TASK OBJECTIVE = Which lines of the material contain the word "greedy"? Show each one.

INFORMATION =
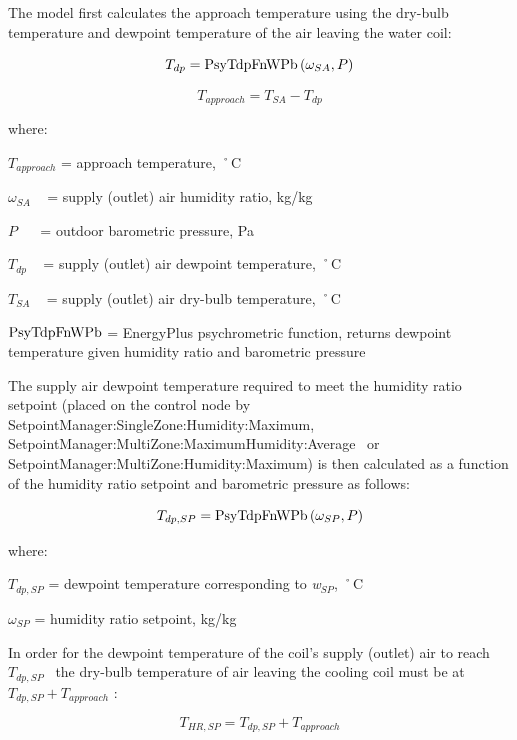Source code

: The model first calculates the approach temperature using the dry-bulb temperature and dewpoint temperature of the air leaving the water coil:

\begin{equation}
{T_{dp}} = {\rm{PsyTdpFnWPb}}\left( {{\omega_{SA}},P} \right)
\end{equation}

\begin{equation}
{T_{approach}} = {T_{SA}} - {T_{dp}}
\end{equation}

where:

\({T_{approach}}\) = approach temperature, ˚C

\({\omega_{SA}}\) ~ = supply (outlet) air humidity ratio, kg/kg

\(P\) ~~ = outdoor barometric pressure, Pa

\({T_{dp}}\) ~ = supply (outlet) air dewpoint temperature, ˚C

\({T_{SA}}\) ~ = supply (outlet) air dry-bulb temperature, ˚C

\({\rm{PsyTdpFnWPb}}\) = EnergyPlus psychrometric function, returns dewpoint temperature given humidity ratio and barometric pressure

The supply air dewpoint temperature required to meet the humidity ratio setpoint (placed on the control node by SetpointManager:SingleZone:Humidity:Maximum, SetpointManager:MultiZone:MaximumHumidity:Average~ or SetpointManager:MultiZone:Humidity:Maximum) is then calculated as a function of the humidity ratio setpoint and barometric pressure as follows:

\begin{equation}
{T_{dp,SP}} = {\rm{PsyTdpFnWPb}}\left( {{\omega_{SP}},P} \right)
\end{equation}

where:

\({T_{dp,SP}}\) = dewpoint temperature corresponding to \emph{w\(_{SP}\)}, ˚C

\({\omega_{SP}}\) = humidity ratio setpoint, kg/kg

In order for the dewpoint temperature of the coil's supply (outlet) air to reach \({T_{dp,SP}}\) ~the dry-bulb temperature of air leaving the cooling coil must be at \({T_{dp,SP}} + {T_{approach}}\) :

\begin{equation}
{T_{HR,SP}} = {T_{dp,SP}} + {T_{approach}}
\end{equation}

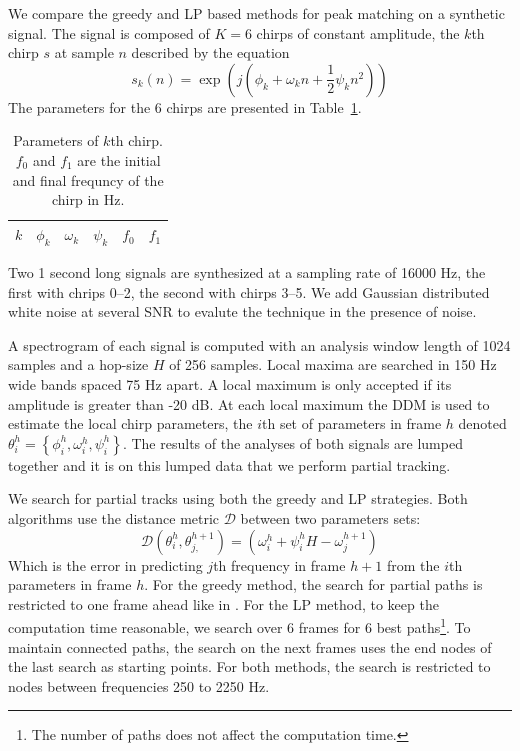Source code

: We compare the greedy and LP based methods for peak matching on a synthetic
signal. The signal is composed of $K=6$ chirps of constant amplitude, the $k$th
chirp $s$ at sample $n$ described by the equation
\[
    s_{k}(n) = \exp(j(\phi_{k} + \omega_{k}n +
    \frac{1}{2} \psi_{k} n^{2}))
\]
The parameters for the 6 chirps are presented in
Table~\ref{tab:ptrackexamplechirpparams}.
\begin{table}
    \caption{Parameters of $k$th chirp. $f_{0}$ and $f_{1}$ are the initial and
    final frequncy of the chirp in Hz. \label{tab:ptrackexamplechirpparams}}
    \begin{center}
        \begin{tabular}{l c c c c c}
            $k$ & $\phi_{k}$ & $\omega_{k}$ & $\psi_{k}$ & $f_{0}$ & $f_{1}$ \\
            \hline
            
        \end{tabular}
    \end{center}
\end{table}

Two 1 second long signals are synthesized at a sampling rate of 16000 Hz, the
first with chrips 0--2, the second with chirps 3--5. We add
Gaussian distributed white noise at several SNR to evalute the technique in the
presence of noise.

A spectrogram of each signal is computed with an analysis window length of 1024
samples and a hop-size $H$ of 256 samples. Local maxima are searched in 150 Hz
wide bands spaced 75 Hz apart. A local maximum is only accepted if its amplitude
is greater than -20 dB. At each local maximum the DDM is used to estimate the
local chirp parameters, the $i$th set of parameters in frame $h$ denoted
$\theta_{i}^{h} = \left\{ \phi_{i}^{h} , \omega_{i}^{h} , \psi_{i}^{h}
\right\}$. The results of the analyses of both signals are lumped together and
it is on this lumped data that we perform partial tracking.

We search for partial tracks using both the greedy and LP strategies. Both
algorithms use the distance metric $\mathcal{D}$ between two parameters sets:
\[
    \mathcal{D} \left( \theta_{i}^{h},
    \theta_{j,}^{h+1} \right) = \left( \omega_{i}^{h} +
    \psi_{i}^{h} H - \omega_{j}^{h+1} \right)
\]
Which is the error in predicting $j$th frequency in frame $h+1$ from the $i$th
parameters in frame $h$. For the greedy method, the search for partial paths is
restricted to one frame ahead like in \cite{mcaulay1986speech}. For the LP
method, to keep the computation time reasonable, we search over 6 frames for 6
best paths\footnote{The number of paths does not affect the computation time.}.
To maintain connected paths, the search on the next frames uses the end nodes of
the last search as starting points. For both methods, the search is restricted
to nodes between frequencies 250 to 2250 Hz.

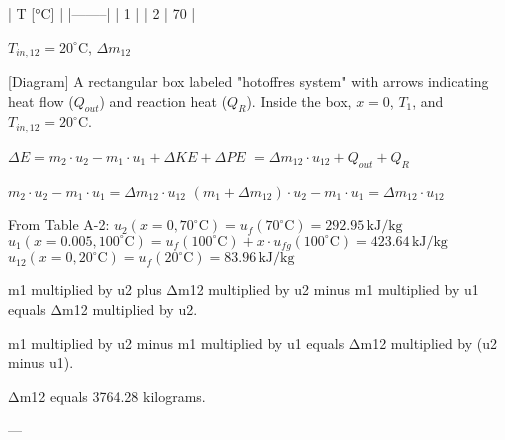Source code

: | T [°C] |  
|--------|  
| 1      |  
| 2      | 70 |  

\( T_{in,12} = 20^\circ \text{C} \), \( \Delta m_{12} \)  

[Diagram]  
A rectangular box labeled "hotoffres system" with arrows indicating heat flow (\( Q_{out} \)) and reaction heat (\( Q_R \)). Inside the box, \( x = 0 \), \( T_1 \), and \( T_{in,12} = 20^\circ \text{C} \).  

\( \Delta E = m_2 \cdot u_2 - m_1 \cdot u_1 + \Delta KE + \Delta PE \)  
\( = \Delta m_{12} \cdot u_{12} + Q_{out} + Q_R \)  

\( m_2 \cdot u_2 - m_1 \cdot u_1 = \Delta m_{12} \cdot u_{12} \)  
\( (m_1 + \Delta m_{12}) \cdot u_2 - m_1 \cdot u_1 = \Delta m_{12} \cdot u_{12} \)  

From Table A-2:  
\( u_2 (x = 0, 70^\circ \text{C}) = u_f(70^\circ \text{C}) = 292.95 \, \text{kJ/kg} \)  
\( u_1 (x = 0.005, 100^\circ \text{C}) = u_f(100^\circ \text{C}) + x \cdot u_{fg}(100^\circ \text{C}) = 423.64 \, \text{kJ/kg} \)  
\( u_{12} (x = 0, 20^\circ \text{C}) = u_f(20^\circ \text{C}) = 83.96 \, \text{kJ/kg} \)

m1 multiplied by u2 plus Δm12 multiplied by u2 minus m1 multiplied by u1 equals Δm12 multiplied by u2.  

m1 multiplied by u2 minus m1 multiplied by u1 equals Δm12 multiplied by (u2 minus u1).  

Δm12 equals 3764.28 kilograms.  

---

EXERCISE SOLUTION =
: We compare the greedy and LP based methods for peak matching on a synthetic
We search for partial tracks using both the greedy and LP strategies. Both
parameters in frame $h$. For the greedy method, the search for partial paths is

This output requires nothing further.